Kunstgewerbemuseum Berlin
Sabine Thümmler

Außen pfui − und innen hui? Das Berliner Kunstgewerbemuseum zählt mit seiner ungeliebten Betonhülle zu den eher schwierigen Museen. Direktorin Sabine Thümmler möchte das Haus und seine grandiose Sammlung ins 21. Jahrhundert holen.

Autor Oliver Herwig

So blickt eine Optimistin in die Welt. Von Sabine Thümmlers Besprechungsraum aus schaut man auf das benachbarte Kulturforum mit seinen in die Jahre gekommenen Highlights von Scharoun, Mies van der Rohe und Hilmer + Sattler.

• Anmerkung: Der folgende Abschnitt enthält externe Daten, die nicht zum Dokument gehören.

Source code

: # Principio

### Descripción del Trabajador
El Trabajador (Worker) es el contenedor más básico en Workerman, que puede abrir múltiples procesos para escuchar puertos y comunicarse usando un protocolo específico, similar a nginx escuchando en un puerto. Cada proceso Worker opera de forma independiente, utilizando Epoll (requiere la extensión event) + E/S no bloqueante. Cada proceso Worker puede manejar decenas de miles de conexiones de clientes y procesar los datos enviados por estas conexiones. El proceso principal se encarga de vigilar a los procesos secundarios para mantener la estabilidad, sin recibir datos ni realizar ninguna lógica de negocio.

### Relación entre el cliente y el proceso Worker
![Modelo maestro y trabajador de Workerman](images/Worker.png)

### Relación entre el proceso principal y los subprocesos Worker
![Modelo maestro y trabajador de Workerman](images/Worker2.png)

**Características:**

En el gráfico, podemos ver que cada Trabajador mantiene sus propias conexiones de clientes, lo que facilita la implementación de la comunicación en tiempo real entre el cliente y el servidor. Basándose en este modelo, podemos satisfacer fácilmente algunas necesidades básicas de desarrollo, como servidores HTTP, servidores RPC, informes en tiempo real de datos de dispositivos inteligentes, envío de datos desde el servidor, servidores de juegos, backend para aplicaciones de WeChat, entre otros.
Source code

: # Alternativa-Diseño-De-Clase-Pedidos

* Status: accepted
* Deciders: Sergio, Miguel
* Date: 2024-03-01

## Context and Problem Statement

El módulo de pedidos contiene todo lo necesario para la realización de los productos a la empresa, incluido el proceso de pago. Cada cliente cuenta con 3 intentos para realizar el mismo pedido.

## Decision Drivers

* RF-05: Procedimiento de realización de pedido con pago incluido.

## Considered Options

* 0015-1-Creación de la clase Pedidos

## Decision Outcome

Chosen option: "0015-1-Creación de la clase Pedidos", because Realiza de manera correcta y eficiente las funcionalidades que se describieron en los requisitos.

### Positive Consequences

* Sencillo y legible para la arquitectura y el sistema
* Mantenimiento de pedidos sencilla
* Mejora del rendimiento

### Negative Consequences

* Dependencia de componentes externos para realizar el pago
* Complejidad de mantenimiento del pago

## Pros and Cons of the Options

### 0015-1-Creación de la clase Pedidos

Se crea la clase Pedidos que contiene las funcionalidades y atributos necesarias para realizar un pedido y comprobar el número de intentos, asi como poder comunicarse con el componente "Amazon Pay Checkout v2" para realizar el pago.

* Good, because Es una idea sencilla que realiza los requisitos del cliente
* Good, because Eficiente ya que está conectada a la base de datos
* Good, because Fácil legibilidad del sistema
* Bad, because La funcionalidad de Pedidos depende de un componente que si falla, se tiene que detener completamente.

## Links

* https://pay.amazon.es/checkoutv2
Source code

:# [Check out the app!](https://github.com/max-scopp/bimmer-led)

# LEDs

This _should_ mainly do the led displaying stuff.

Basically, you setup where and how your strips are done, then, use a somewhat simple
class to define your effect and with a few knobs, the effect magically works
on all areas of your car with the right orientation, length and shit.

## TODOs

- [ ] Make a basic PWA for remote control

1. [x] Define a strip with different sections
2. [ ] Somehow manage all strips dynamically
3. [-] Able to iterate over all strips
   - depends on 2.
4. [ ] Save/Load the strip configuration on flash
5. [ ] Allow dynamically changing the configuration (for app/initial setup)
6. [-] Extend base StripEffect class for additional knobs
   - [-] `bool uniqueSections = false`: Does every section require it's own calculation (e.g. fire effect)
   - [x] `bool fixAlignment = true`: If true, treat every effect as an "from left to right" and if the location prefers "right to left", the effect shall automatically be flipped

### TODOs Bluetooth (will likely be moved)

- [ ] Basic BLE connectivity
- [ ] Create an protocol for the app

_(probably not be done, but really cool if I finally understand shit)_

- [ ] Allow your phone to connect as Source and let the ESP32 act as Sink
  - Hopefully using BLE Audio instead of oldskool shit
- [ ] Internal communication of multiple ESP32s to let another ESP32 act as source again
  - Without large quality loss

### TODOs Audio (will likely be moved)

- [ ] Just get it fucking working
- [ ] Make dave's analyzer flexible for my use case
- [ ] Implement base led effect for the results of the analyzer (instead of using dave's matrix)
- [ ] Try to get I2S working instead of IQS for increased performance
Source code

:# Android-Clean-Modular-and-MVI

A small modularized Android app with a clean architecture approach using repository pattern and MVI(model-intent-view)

Hier, mitten in Berlin, sollte nach der Wende der kulturelle Neubeginn stattfinden. Doch was ist daraus geworden?

Seit sieben Jahren leitet die studierte Kunsthistorikerin das von Rolf Gutbrod 1966 entworfene Kunstgewerbemuseum, einen 7 000 m² großen Supertanker, der Kunsthandwerk vom Mittelalter bis zur Gegenwart in sich aufnimmt.

Trotz seiner überragenden Sammlung war das Haus von Anfang an umstritten und wurde als „Betonbunker” im Zeichen des Brutalismus geschmäht. Vor drei Jahren gab es ein bescheidenes Facelift: Einige Ausstellungsräume und die Infografik des Hauses wurden erneuert. Die Direktorin, schlank und groß gewachsen, kennt die Kritik und dennoch spürt man, dass sie ihr Haus liebt, die raumgreifende Treppenanlage im Zentrum und all den Sichtbeton.

Vielleicht erträgt sie daher auch manche Schwächen wie die niedrigen Decken oder die in die Jahre gekommenen Vitrinen.

Auf jeden Fall schwärmt sie von den Sammlungen. Und die haben es in sich. Trotz aller Verluste im Zweiten Weltkrieg zeigt das Haus, das seit 1879 offiziell als Kunstgewerbemuseum firmiert, vorzügliche Glas-, Email- und Porzellangefäße, Möbel, Tapisserien sowie vorzügliche Gold- und Silberschmiedearbeiten, beispielsweise das berühmte Lüneburger Ratssilber.

Darunter rund 7 000 Exponate der Brandenburg-Preußischen Kunstkammer. Durchschnittlich bleibt dagegen das, was die Moderne angeht – aber genau hierin liegt auch eine Chance. Wer will schon die immer gleichen Möbel und Exponate von Bauhaus bis Memphis sehen? Viel spannender ist doch die Chance, Einmaliges zu sehen. Und dazu eine besondere Präsentation. Wie steht es damit im Kunstgewerbemuseum?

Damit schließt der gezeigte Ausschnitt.